Some time ago, I started this blog in order to have a platform to explore my growing interest in the creative art of perfumery and its links to art forms I had more experience in, such as poetry and visual art.
It was a great joy for me to work on but I found after some months that I was spending too much money on perfume (!) and not enough time on poetry, so I have archived it for the time being, but perhaps it might come back to life someday… and I hope what is here might be of interest for those who come across it.
The gorgeous Elspeth Murray just passed on a link to this for me to peruse: 26 Scents. I haven’t yet got my head around what exactly 26 is, but it looks exciting, as does Sarah McCartney’s perfume work and upcoming workshop.
My boyfriend was asking me if synthetic in perfumes means bad and natural good. I replied that as far as I could tell like most ‘natural’ things, it’s the marketing that tends to convince the buyer that all things natural will taste, feel, smell and work better than synthetic.
Especially with increasingly tight restrictions on the use of certain natural materials in fragrances, it is the masterful use of quality synthetics that is creating some of the best-smelling, most interesting and longest lasting fragrances on the market.
Paula Begoun has an interesting website called Beautypedia in which she explodes many myths about products promoted by marketers keen to sell at any cost – costs to our wallet and our health. My understanding of much of what Paula says is that there is good and bad in everything – both synthetic and natural, and that it is worth researching products and finding out what is most effective and healthy for you – and this isn’t necessarily going to be reflected in the price tag or the packaging.
A friend who works in a perfume shop was telling me how many folks come in asking if the perfumes are ‘natural’ – either because they want natural products, or because they claim they are allergic to natural products. Most of their perfumes are a mix of natural and synthetic (like most perfumes on the market today), and he was explaining that people often misunderstand what aspects of the perfume they might be having reactions to, and that it is often as likely to be a natural ingredient as a synthetic one.

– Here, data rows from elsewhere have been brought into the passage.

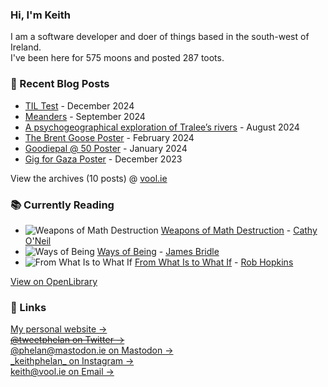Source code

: ### Hi, I'm Keith

I am a software developer and doer of things based in the south-west of Ireland.     
I've been here for <!-- writing_moons starts -->575<!-- writing_moons ends --> moons and posted <!-- writing_toots starts -->287<!-- writing_toots ends --> toots.

### 📝 Recent Blog Posts

<!-- writing starts -->
* [TIL Test](https://vool.ie/til-test/) - December 2024
* [Meanders](https://vool.ie/meanders/) - September 2024
* [A psychogeographical exploration of Tralee’s rivers](https://vool.ie/a-psychogeographical-exploration-of-tralees-rivers/) - August 2024
* [The Brent Goose Poster](https://vool.ie/the-brent-goose-poster/) - February 2024
* [Goodiepal @ 50 Poster](https://vool.ie/goodiepal-poster/) - January 2024
* [Gig for Gaza Poster](https://vool.ie/gig-for-gaza-poster/) - December 2023
<!-- writing ends -->

View the archives (<!-- writing_count starts -->10<!-- writing_count ends --> posts) @ [vool.ie](https://vool.ie)

### 📚 Currently Reading    
<!-- reading starts -->
* ![Weapons of Math Destruction](https://covers.openlibrary.org/b/olid/OL26427189M-M.jpg) [Weapons of Math Destruction](https://openlibrary.org/works/OL17840708W) - [Cathy O'Neil](https://openlibrary.org/authors/OL7412371A)
* ![Ways of Being](https://covers.openlibrary.org/b/olid/OL38803755M-M.jpg) [Ways of Being](https://openlibrary.org/works/OL26003614W) - [James Bridle](https://openlibrary.org/authors/OL7421254A)
* ![From What Is to What If](https://covers.openlibrary.org/b/olid/OL28362637M-M.jpg) [From What Is to What If](https://openlibrary.org/works/OL20934860W) - [Rob Hopkins](https://openlibrary.org/authors/OL5184095A)
<!-- reading ends -->
[View on OpenLibrary](https://openlibrary.org/people/phelan5959)

### 🔗 Links   
[My personal website &rarr;](https://vool.ie/)    
~~[@tweetphelan on Twitter &rarr;](https://twitter.com/tweetphelan)~~    
[@phelan@mastodon.ie on Mastodon &rarr;](https://mastodon.ie/@phelan)    
[\_keithphelan\_ on Instagram &rarr;](https://www.instagram.com/_keithphelan_/)   
[keith@vool.ie on Email &rarr;](mailto:keith@vool.ie)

I have a tendency to think that natural stuff must be better for me – I’ll spend that bit more to get the organic vegetables or will haunt the aisle in the health food store with natural beauty products in it reading labels and wondering if this or that ingredient from an artichoke will do me more good than one that comes from a lab. The question I always come back to, however, is isn’t everything natural? Even what we make by combining this or that molecule in a lab is still derived from stuff of this world. I guess that’s a bit of a philosophical question but somehow it feels important in this context. Last night I watched Lars von Trier’s film Antichrist, and that was what started me thinking about ‘nature as evil’ – Bambi was definitely nowhere to be seen in Lars’ vision of Eden.